WHAT YOU ARE ASKED TO DO: Using the data below, work out how many lines contain the word "contribute", then state that number without comment.

(INPUT MATERIAL begins)

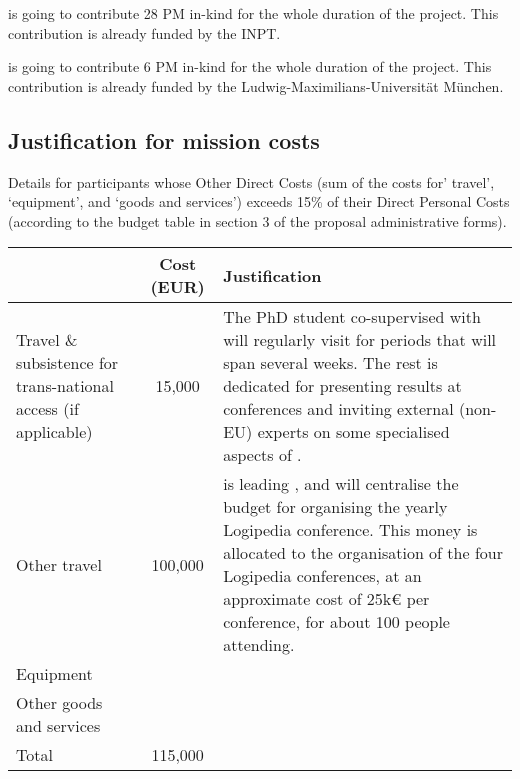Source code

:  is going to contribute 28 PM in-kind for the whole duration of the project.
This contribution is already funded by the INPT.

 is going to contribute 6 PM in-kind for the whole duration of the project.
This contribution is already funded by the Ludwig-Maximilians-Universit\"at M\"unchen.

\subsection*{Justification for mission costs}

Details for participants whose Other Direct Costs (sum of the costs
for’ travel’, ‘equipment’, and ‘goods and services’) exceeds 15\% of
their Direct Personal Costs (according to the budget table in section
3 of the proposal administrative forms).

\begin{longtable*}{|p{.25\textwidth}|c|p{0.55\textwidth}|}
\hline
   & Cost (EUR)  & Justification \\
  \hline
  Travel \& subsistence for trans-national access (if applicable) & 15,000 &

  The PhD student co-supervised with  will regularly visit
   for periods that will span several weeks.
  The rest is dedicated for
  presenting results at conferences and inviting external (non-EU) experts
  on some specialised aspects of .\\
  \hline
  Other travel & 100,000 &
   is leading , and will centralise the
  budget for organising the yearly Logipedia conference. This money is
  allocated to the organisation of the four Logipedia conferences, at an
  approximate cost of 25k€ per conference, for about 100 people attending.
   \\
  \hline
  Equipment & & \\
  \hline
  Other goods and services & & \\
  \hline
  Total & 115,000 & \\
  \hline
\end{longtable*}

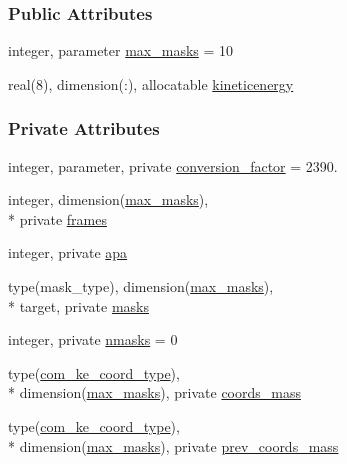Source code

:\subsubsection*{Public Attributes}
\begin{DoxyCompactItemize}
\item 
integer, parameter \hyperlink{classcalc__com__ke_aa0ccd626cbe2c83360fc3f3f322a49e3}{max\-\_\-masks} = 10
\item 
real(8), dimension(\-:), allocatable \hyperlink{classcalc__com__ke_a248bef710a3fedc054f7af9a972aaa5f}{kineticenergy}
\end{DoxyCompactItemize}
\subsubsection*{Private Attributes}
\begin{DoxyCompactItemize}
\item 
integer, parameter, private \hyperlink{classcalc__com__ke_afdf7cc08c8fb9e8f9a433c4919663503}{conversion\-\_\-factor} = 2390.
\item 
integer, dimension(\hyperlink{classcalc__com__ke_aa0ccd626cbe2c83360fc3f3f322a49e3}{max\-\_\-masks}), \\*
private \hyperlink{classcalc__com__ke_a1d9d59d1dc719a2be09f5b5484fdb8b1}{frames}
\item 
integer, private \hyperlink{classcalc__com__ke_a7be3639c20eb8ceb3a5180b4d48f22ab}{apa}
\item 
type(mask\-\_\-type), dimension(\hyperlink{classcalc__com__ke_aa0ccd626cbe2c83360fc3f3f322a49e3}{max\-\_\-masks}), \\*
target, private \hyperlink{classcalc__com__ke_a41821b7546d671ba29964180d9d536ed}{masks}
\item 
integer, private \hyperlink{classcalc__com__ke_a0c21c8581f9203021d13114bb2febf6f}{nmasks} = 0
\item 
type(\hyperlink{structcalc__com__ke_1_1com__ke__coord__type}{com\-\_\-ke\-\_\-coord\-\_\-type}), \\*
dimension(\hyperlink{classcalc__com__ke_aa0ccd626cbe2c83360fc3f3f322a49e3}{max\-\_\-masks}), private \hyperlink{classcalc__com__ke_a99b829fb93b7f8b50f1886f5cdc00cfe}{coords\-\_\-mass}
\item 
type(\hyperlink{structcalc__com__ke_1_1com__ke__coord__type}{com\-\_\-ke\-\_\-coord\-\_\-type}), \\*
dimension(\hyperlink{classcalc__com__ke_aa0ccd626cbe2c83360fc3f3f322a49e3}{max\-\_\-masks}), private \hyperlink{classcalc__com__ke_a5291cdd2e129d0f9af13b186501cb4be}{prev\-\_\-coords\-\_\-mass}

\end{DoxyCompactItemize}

(INPUT MATERIAL ends)

ANSWER SECTION: 2